| Titel: | Ueber ein Verfahren um dem isländischen Moos den bitteren Geschmak und den Moosgeruch zu benehmen; von W. Davidson. | 
| Fundstelle: | Band 77, Jahrgang 1840, Nr. XCIV., S. 370 | 
| Download: | XML | 
                     
                        XCIV.
                        Ueber ein Verfahren um dem islaͤndischen
                           								Moos den bitteren Geschmak und den Moosgeruch zu benehmen; von W. Davidson.
                        Aus dem Edinburgh new philosophical Journal. Jan. –
                              									April 1840, S. 260.
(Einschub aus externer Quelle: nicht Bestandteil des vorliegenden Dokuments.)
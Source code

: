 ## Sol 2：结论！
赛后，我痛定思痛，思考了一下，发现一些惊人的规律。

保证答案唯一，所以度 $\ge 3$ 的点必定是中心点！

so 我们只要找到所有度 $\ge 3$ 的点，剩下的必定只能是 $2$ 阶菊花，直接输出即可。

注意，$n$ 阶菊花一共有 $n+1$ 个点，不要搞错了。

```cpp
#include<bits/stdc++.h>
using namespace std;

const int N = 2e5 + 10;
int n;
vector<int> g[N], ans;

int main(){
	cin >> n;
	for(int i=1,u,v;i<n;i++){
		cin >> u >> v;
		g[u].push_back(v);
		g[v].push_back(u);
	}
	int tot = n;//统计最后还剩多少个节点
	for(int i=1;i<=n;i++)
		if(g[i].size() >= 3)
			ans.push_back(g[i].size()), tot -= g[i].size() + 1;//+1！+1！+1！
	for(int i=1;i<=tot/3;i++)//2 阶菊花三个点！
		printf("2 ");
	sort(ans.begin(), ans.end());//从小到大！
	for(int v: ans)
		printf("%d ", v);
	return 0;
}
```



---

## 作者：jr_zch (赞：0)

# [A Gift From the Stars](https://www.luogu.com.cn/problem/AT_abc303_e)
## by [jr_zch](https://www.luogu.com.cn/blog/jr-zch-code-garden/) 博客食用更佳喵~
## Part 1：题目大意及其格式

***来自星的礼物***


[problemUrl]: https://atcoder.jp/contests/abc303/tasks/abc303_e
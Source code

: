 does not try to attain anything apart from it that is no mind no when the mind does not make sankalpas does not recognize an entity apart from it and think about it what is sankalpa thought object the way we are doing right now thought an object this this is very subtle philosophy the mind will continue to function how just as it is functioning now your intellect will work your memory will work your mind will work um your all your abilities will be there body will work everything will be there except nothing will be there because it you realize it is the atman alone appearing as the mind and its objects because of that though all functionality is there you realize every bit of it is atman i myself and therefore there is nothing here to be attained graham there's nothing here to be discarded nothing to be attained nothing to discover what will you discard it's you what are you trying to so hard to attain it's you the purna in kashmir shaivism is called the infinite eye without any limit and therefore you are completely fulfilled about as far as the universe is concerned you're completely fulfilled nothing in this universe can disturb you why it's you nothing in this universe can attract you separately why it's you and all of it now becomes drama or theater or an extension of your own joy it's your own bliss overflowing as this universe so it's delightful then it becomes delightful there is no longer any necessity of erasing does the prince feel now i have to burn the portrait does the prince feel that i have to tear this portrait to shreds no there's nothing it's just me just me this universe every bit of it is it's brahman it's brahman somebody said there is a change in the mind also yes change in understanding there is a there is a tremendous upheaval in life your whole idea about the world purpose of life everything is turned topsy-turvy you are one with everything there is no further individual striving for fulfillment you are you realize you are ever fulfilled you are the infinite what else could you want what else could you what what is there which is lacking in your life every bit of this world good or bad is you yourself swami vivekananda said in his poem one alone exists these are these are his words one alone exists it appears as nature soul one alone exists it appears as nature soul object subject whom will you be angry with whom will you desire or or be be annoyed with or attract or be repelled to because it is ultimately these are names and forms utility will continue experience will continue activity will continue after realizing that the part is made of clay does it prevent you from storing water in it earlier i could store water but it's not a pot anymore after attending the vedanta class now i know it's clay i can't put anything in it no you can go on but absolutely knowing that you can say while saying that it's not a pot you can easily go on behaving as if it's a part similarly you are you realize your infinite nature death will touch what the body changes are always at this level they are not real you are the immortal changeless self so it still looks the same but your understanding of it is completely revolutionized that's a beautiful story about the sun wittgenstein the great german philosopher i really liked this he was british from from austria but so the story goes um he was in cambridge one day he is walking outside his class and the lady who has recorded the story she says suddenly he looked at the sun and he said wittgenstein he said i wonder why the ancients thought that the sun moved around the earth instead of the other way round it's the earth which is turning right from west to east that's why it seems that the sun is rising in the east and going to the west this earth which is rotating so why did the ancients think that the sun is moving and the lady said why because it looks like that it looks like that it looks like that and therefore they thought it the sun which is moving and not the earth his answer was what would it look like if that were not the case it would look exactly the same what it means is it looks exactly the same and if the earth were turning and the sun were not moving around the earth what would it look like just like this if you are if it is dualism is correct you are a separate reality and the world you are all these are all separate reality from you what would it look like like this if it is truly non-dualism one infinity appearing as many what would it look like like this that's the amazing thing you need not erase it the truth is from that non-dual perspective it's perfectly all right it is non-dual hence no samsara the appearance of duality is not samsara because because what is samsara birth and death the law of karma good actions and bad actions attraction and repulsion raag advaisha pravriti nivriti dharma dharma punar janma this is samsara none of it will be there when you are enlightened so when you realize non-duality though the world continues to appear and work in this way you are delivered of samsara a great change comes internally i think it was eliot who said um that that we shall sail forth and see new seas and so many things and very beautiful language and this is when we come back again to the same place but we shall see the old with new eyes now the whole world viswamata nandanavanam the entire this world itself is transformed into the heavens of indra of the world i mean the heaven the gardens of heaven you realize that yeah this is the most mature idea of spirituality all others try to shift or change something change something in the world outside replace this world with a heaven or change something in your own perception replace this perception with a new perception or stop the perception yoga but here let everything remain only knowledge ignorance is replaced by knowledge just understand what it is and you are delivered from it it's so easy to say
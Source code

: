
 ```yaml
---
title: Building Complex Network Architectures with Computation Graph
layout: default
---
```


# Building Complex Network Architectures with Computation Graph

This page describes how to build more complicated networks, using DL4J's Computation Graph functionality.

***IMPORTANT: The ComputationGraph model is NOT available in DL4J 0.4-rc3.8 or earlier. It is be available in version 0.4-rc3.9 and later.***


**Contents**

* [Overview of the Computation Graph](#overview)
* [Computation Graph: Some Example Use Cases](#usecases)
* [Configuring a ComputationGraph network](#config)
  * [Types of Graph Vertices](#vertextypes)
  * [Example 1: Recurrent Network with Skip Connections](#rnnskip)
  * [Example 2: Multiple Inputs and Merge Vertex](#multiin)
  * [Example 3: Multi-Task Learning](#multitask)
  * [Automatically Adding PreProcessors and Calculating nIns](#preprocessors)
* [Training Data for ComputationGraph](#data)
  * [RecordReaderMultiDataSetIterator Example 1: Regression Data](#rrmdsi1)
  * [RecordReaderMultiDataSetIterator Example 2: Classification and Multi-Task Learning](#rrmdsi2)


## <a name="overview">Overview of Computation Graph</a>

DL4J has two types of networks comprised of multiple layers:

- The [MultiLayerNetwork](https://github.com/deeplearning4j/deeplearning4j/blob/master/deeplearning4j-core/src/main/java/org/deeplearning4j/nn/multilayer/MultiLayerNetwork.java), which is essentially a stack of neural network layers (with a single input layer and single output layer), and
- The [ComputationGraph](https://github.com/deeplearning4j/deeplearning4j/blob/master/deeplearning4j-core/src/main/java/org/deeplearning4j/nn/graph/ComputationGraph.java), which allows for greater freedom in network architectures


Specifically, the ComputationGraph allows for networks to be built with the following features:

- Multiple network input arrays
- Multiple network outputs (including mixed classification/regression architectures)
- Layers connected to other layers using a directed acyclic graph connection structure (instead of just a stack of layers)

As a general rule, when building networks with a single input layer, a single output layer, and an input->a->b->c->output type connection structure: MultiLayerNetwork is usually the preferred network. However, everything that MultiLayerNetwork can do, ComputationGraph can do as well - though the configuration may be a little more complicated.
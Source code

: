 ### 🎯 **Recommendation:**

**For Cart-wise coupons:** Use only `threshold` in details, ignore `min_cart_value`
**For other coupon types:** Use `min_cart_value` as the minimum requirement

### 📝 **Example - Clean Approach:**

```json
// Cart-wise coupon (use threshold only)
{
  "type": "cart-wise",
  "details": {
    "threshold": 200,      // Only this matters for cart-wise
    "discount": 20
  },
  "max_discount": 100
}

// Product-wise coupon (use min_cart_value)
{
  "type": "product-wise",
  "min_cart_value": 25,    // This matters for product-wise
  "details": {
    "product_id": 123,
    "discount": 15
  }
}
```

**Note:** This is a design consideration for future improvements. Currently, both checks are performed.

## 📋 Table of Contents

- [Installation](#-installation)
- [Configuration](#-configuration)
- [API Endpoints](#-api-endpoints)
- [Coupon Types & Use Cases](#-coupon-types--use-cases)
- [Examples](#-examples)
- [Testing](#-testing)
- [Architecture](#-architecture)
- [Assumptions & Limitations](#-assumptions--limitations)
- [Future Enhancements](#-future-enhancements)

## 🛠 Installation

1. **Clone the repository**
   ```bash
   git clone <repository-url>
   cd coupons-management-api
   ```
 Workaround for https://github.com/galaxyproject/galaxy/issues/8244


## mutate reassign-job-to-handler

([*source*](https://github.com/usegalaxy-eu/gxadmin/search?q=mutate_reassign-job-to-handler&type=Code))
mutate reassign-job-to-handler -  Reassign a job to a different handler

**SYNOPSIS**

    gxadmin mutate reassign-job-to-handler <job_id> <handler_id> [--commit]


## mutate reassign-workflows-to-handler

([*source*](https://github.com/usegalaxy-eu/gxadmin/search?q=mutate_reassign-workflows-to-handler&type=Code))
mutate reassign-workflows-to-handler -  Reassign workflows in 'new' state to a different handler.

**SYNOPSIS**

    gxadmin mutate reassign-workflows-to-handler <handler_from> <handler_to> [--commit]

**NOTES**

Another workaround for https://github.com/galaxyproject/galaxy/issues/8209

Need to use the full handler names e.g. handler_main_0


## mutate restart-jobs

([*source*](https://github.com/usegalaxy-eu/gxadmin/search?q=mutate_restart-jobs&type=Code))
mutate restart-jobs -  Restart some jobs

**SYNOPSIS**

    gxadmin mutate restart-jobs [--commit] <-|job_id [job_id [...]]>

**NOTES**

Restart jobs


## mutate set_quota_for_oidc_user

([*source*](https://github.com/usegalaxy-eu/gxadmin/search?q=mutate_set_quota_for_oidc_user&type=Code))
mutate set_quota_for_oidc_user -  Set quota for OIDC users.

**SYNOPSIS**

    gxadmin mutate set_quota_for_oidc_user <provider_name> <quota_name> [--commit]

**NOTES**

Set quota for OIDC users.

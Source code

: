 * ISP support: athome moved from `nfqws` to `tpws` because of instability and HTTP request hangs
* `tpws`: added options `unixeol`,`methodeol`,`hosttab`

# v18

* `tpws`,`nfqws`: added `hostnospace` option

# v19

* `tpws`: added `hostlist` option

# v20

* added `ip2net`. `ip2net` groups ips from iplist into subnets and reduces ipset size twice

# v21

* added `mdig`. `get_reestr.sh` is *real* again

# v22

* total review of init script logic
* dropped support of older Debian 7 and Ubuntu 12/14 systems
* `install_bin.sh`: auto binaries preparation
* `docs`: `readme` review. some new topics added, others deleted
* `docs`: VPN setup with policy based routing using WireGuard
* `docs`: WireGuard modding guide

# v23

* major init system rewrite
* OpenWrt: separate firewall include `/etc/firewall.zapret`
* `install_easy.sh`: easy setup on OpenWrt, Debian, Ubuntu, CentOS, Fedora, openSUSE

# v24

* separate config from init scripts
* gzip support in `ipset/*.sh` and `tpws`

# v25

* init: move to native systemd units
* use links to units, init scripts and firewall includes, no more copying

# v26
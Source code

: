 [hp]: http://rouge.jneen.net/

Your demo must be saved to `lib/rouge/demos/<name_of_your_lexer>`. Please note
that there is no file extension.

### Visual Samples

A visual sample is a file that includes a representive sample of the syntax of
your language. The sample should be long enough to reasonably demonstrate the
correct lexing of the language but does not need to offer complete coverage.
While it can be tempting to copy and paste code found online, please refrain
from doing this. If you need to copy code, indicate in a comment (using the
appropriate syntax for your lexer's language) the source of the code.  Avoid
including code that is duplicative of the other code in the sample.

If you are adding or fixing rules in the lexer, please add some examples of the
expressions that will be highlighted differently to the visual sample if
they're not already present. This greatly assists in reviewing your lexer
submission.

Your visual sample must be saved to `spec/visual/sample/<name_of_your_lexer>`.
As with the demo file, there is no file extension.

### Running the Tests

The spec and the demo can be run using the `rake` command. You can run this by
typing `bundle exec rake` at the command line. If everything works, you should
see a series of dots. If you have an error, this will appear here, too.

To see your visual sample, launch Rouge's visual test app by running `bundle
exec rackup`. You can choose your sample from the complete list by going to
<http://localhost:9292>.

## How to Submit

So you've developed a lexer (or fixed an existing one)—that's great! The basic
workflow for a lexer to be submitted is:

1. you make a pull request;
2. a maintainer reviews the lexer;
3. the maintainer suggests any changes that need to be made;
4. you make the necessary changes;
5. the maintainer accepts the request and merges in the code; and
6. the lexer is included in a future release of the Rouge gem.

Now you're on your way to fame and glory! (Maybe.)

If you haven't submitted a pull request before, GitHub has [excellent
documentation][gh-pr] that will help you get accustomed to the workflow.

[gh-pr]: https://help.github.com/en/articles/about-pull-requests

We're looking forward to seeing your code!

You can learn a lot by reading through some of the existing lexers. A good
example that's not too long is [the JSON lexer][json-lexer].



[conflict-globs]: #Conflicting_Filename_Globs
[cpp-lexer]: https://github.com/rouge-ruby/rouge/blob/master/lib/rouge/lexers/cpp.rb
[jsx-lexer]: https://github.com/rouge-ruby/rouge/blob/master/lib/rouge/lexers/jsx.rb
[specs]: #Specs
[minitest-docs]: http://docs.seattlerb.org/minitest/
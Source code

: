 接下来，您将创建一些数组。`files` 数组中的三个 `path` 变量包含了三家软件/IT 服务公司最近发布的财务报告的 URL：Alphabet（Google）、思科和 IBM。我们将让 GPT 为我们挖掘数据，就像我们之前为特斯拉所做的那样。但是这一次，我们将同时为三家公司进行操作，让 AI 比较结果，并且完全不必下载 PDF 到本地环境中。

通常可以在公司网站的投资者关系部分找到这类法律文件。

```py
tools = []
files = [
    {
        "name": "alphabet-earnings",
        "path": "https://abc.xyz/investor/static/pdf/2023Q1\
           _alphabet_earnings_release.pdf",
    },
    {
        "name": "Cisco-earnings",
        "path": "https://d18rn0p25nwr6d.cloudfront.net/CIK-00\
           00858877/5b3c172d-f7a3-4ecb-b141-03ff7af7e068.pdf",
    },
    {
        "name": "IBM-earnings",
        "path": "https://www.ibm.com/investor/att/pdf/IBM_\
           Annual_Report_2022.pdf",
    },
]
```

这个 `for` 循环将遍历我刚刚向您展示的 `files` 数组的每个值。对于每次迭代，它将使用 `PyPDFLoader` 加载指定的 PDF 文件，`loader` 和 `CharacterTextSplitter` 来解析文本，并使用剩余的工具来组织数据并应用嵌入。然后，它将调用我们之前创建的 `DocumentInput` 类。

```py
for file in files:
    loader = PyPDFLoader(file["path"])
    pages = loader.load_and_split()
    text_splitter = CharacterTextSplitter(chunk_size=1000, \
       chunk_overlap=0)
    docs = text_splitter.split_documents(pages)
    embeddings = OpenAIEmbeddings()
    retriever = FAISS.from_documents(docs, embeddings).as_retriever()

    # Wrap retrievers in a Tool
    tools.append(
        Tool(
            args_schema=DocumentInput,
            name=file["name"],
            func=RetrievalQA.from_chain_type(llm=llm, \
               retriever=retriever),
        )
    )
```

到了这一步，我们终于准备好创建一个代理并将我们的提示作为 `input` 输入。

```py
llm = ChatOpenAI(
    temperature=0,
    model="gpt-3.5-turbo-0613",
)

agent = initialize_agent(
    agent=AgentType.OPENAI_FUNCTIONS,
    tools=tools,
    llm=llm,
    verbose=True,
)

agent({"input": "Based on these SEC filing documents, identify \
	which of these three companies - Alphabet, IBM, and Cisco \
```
                        Davidson's Verfahren dem islaͤndischen Moos den bittern
                           								Geschmak zu benehmen.
                        
                     
                        
                           Man benuzt das isländische Moos (Cetratia islandica) in
                              									einigen nördlichen Ländern zum Brodbaken, sein ungemein bitterer Geschmak ließ es
                              									aber nie als Nahrungsmittel in allgemeinen Gebrauch kommen. Westring schlug einfachkohlensaures Kali als ein Mittel vor, um ihm den
                              									bitteren Stoff zu entziehen. Nach ihm sollen 32 Gramme einfachkohlensaures Kali
                              									hinreichen, um auf 500 Gramme Moos, die man 24 Stunden lang in einer hinreichenden
                              									Menge Wasser (worin das Alkali aufgelöst ist) liegen ließ, diese Wirkung zu äußern,
                              									also beiläufig 1 Th. Alkali auf 16 Th. Moos. Die von ihm zum Einweichen
                              									vorgeschriebene Zeit scheint jedoch nicht hinzureichen, um den bitteren Stoff
                              									vollständig auszuziehen, wozu selbst bei dieser Menge Alkali zwei bis drei Tage
                              									erforderlich sind. Nach Berzelius enthält das isländische
                              									Moos in 100 Theilen:
                           
                              
                                 Chlorophyll
                                   1,6
                                 
                              
                                 bitteren Stoff
                                   3,0
                                 
                              
                                 unkrystallisirbaten Zuker
                                   3,6
                                 
                              
                                 Gummi
                                   3,7
                                 
                              
                                 Apothem
                                   7,0
                                 
                              
                                 Stärkmehl
                                 44,6
                                 
                              
                                 doppeltlichensaures Kali und Kalk
                                   1,9
                                 
                              
                                 stärkmehlartige Faser
                                 36,2
                                 
                              
                           Hienach ist es wahrscheinlich, daß die alkalische Auflösung den Zuker, das Gummi und
                              									einen Theil des Extractivstoffes aufnimmt, das Stärkmehl aber und die
                              									stärkmehlartige Faser, die beiläufig 81 Procent betragen, nicht auflöst.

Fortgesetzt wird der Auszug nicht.